A Look Back in Boating Time

By Chris Landers

In six short decades, boating has gone from being a sport for the rich, to an American dream reached by a quarter of the population. Here's how it happened.

In the years following World War II, America began an unprecedented movement toward the outdoors. Fueled by a boom in population, more free time, more disposable income, and increased mobility, we took to the woods and waters as never before, and did it for fun. Activities from hiking to hunting entered a new vogue as the country underwent a change that one report on the subject called a "democratization of leisure."

Recreational boating, once the province of royals and robber barons, underwent a sea change as well, as thousands of middle-class Americans found themselves with a little more money to spend. Once limited to gazing at the glossy magazines as celebrities such as John Wayne or Humphrey Bogart took the helm, the average American was able, for the first time, to afford to join them.

A 1954 Life Magazine story put it this way: "In the early days of the century, a man who sailed for fun was very rich and his yacht was very big." By contrast, the writer continued, "new sailors — women and juniors and plain landlubbers — have started racing, not only off the Eastern seaboard, but all over the U.S. Oldtime paid captains and crew are out. The boat owner — he now numbers half a million — is his own skipper, and his family and 'guests' handle the sheets and sails." And this revolution was by no means limited to sail.

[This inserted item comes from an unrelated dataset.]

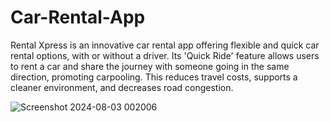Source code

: # Car-Rental-App
 Rental Xpress is an innovative car rental app offering flexible and quick car rental options, with or without a driver. Its 'Quick Ride' feature allows users to rent a car and share the journey with someone going in the same direction, promoting carpooling. This reduces travel costs, supports a cleaner environment, and decreases road congestion.

![Screenshot 2024-08-03 002006](https://github.com/user-attachments/assets/b3b58354-f02d-400f-8f6e-acdebe4ea55c)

The following year, the same magazine announced: "An unprecedented motorboat boom jams America's waterways as 20 million weekend sailors start the season."

Cheaper boats, better access to waterways, and an increased interest in outdoor sports in general led Americans to take to the waters as the number of boat owners doubled from 3.5 million in 1950 to more than 7 million in 1960. As early as 1937, an article in the The Wall Street Journal predicted that waterway improvements in the Mississippi and Tennessee valleys, along with other canals, dams, and hydroelectric projects, would create navigable lakes and shorelines where there had been none before, opening possibilities for a new breed of boater. Henry Sutton, then president of the National Association of Engine and Boat Manufacturers, said that year that, "The pleasure-boat industry is on the threshold of the best era in history," and his prediction, though delayed by America's entry into World War II, proved to be prophetic.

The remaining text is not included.